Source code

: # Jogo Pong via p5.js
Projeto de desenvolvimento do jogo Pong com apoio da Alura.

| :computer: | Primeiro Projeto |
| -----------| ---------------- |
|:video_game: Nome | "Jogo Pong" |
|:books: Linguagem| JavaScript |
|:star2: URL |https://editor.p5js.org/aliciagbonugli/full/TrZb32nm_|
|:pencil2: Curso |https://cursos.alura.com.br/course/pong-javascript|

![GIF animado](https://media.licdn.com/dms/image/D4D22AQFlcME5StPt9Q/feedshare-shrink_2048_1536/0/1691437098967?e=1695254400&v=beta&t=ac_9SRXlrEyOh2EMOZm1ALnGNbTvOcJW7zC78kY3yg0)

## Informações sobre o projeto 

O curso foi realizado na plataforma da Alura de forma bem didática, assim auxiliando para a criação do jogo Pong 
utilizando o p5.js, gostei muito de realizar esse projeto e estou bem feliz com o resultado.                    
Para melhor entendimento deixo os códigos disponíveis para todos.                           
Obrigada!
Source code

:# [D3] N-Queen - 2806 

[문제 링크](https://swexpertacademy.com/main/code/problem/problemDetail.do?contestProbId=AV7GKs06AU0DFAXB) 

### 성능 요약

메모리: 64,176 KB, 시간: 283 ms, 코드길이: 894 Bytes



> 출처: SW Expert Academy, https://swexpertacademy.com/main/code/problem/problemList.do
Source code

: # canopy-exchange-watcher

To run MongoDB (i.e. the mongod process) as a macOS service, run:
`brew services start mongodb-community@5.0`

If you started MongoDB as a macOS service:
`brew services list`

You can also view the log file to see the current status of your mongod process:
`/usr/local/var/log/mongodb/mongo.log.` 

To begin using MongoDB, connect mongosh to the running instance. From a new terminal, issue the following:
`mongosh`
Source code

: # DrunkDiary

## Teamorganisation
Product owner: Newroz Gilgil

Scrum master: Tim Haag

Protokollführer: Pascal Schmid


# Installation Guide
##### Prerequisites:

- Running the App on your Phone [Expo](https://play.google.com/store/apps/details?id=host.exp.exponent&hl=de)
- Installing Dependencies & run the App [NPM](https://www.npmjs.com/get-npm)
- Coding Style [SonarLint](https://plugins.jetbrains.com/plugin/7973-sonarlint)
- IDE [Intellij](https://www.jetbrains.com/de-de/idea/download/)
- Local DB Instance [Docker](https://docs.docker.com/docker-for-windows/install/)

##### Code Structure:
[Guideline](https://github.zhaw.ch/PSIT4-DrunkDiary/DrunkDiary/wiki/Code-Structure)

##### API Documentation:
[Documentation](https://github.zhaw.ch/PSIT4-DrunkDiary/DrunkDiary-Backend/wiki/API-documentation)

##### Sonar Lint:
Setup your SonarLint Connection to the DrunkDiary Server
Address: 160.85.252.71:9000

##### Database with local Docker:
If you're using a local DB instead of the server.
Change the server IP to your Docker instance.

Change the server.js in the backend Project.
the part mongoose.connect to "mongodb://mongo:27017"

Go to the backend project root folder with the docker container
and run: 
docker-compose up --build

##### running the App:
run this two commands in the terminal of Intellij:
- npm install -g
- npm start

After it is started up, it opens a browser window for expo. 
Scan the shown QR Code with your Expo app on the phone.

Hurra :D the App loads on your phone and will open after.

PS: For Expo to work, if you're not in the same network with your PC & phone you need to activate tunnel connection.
════════════════
- TASK TO CARRY OUT: Copy out every line from the one containing "Scan the shown" to the end of the material, both ends included.

- WRITTEN SOLUTION:
Scan the shown QR Code with your Expo app on the phone.

Hurra :D the App loads on your phone and will open after.

PS: For Expo to work, if you're not in the same network with your PC & phone you need to activate tunnel connection.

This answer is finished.